A study published in the “Journal of Nutrition Education and Behavior” funded by the FMI Foundation shows that more frequent family meals are associated with better dietary and family functioning outcomes. The results build on years of previous research studies to punctuate the creation of the Family Meals Movement, which encourages Americans to pledge to share one more family breakfast, lunch or dinner at home per week.

Consider these notable findings from the study:

• Family meals improve fruit and vegetable consumption. Studies show a positive relationship between family meal frequency and fruit and vegetable intake when examined separately, but also when fruit and vegetable intake are combined.

• Family meals improve family dynamics. Nearly all the studies included in the systematic review and meta-analysis demonstrated a positive relationship between family meal frequency and measures of family functioning.
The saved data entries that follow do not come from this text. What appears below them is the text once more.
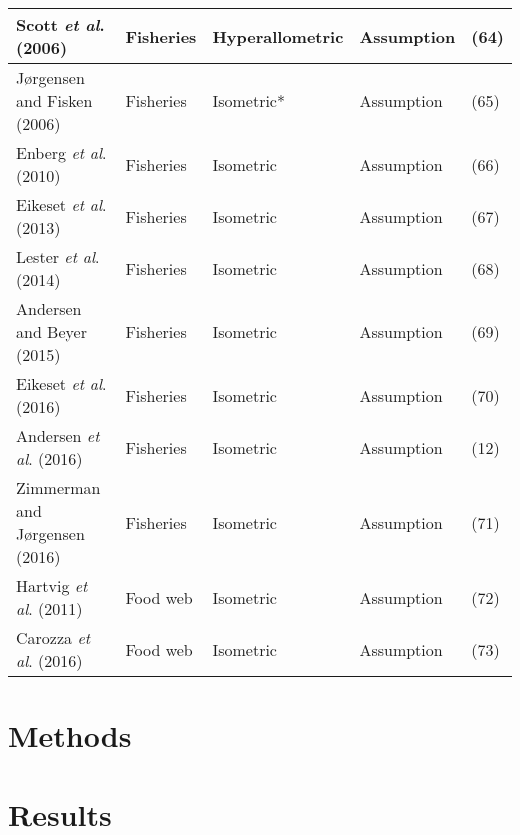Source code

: \documentclass[a4paper]{article} %
\begin{document}
\begin{table}[]
\begin{tabular}{|l|l|l|l|l|}
        Scott \textit{et al}. (2006)            & Fisheries           & Hyperallometric  & Assumption                        & (64)          \\ \hline
        Jørgensen and Fisken (2006)             & Fisheries           & Isometric*       & Assumption                        & (65)          \\ \hline
        Enberg \textit{et al}. (2010)           & Fisheries           & Isometric        & Assumption                        & (66)          \\ \hline
        Eikeset \textit{et al}. (2013)          & Fisheries           & Isometric        & Assumption                        & (67)          \\ \hline
        Lester \textit{et al}. (2014)           & Fisheries           & Isometric        & Assumption                        & (68)          \\ \hline
        Andersen and Beyer (2015)               & Fisheries           & Isometric        & Assumption                        & (69)          \\ \hline
        Eikeset \textit{et al}. (2016)          & Fisheries           & Isometric        & Assumption                        & (70)          \\ \hline
        Andersen \textit{et al}. (2016)         & Fisheries           & Isometric        & Assumption                        & (12)          \\ \hline
        Zimmerman and Jørgensen (2016)          & Fisheries           & Isometric        & Assumption                        & (71)          \\ \hline
        Hartvig \textit{et al}. (2011)          & Food web            & Isometric        & Assumption                        & (72)          \\ \hline
        Carozza \textit{et al}. (2016)          & Food web            & Isometric        & Assumption                        & (73)          \\ \hline
        \end{tabular}
    \end{table}
\section{Methods}\thispagestyle{empty}
\lipsum

\section{Results}\thispagestyle{empty}
\lipsum
\end{document}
Family functioning is defined as family connectedness, communication, expressiveness and problem-solving.

“There are thousands of individual studies that examine the impact of family meals on nutrition and family behavior, but this meta-analysis looks at the relationship between family meal frequency and family functioning outcomes,” said David Fikes, executive director of the FMI Foundation. “We can confirm that family meals are a valuable contributor of improved nutrition and family dynamics.”

Find tips, recipes and ways to increase your family meal frequency at familymealsmovement.org.

GERMAN FRUIT TART

1 cup all-purpose flour

1/4 cup whole-wheat pastry flour

1/2 cup sugar

1 egg

1 tablespoon half-and-half or cream

1/8 teaspoon almond extract or 1/4 teaspoon vanilla extract

6 tablespoons unsalted butter, thinly sliced

Cornstarch

Sliced strawberries, kiwi and banana

Fresh blueberries

2 teaspoons turbinado or powdered sugar (optional)
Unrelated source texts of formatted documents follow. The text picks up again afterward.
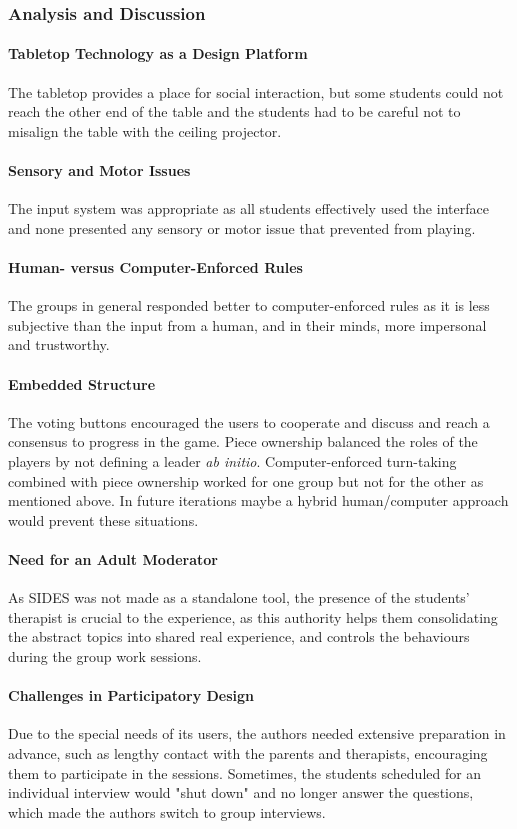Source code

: \documentclass[runningheads]{llncs}
\begin{document}
\subsubsection{Analysis and Discussion}
\paragraph{Tabletop Technology as a Design Platform} The tabletop provides a place for social interaction, but some students could not reach the other end of the table and the students had to be careful not to misalign the table with the ceiling projector.
\paragraph{Sensory and Motor Issues} The input system was appropriate as all students effectively used the interface and none presented any sensory or motor issue that prevented from playing.
\paragraph{Human- versus Computer-Enforced Rules} The groups in general responded better to computer-enforced rules as it is less subjective than the input from a human, and in their minds, more impersonal and trustworthy.
\paragraph{Embedded Structure} The voting buttons encouraged the users to cooperate and discuss and reach a consensus to progress in the game. Piece ownership balanced the roles of the players by not defining a leader \textit{ab initio}. Computer-enforced turn-taking combined with piece ownership worked for one group but not for the other as mentioned above. In future iterations maybe a hybrid human/computer approach would prevent these situations.
\paragraph{Need for an Adult Moderator} As SIDES was not made as a standalone tool, the presence of the students' therapist is crucial to the experience, as this authority helps them consolidating the abstract topics into shared real experience, and controls the behaviours during the group work sessions.
\paragraph{Challenges in Participatory Design} Due to the special needs of its users, the authors needed extensive preparation in advance, such as lengthy contact with the parents and therapists, encouraging them to participate in the sessions. Sometimes, the students scheduled for an individual interview would "shut down" and no longer answer the questions, which made the authors switch to group interviews.
\end{document}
To make crust, beat together flours, sugar, egg, half-and-half and almond extract. Add butter slices and mix together until sticky ball of dough forms. Refrigerate 30 to 60 minutes.

On heavily floured surface, knead dough a few times and roll out to fit greased 10-inch tart pan. Carefully spread dough into tart pan and bake at 350 degrees for 15 to 20 minutes, or until tart starts to turn golden brown. Remove from oven and cool.

Dust crust with cornstarch to help fruit stick to crust. Arrange strawberries, kiwi, banana and blueberries on top of crust; sprinkle with sugar, if desired.

HAWAIIAN CHICKEN PIZZA

1 1/2 cups shredded rotisserie chicken

3/4 cup barbecue sauce

1 ready-made pizza crust or whole wheat pizza crust

1 cup tomato sauce

2 cups shredded Mozzarella cheese

1 cup finely chopped fresh pineapple or canned pineapple tidbits

In medium bowl, combine rotisserie chicken and barbecue sauce.

Place pizza crust on a pizza pan sprayed with cooking spray and evenly spread tomato sauce over crust. Sprinkle evenly with cheese. Top evenly with rotisserie chicken mixture and pineapple.

Bake at 375 degrees until crust is crisp and browned around edges, about 10 minutes. Let pizza cool 10 minutes before cutting into 8 slices.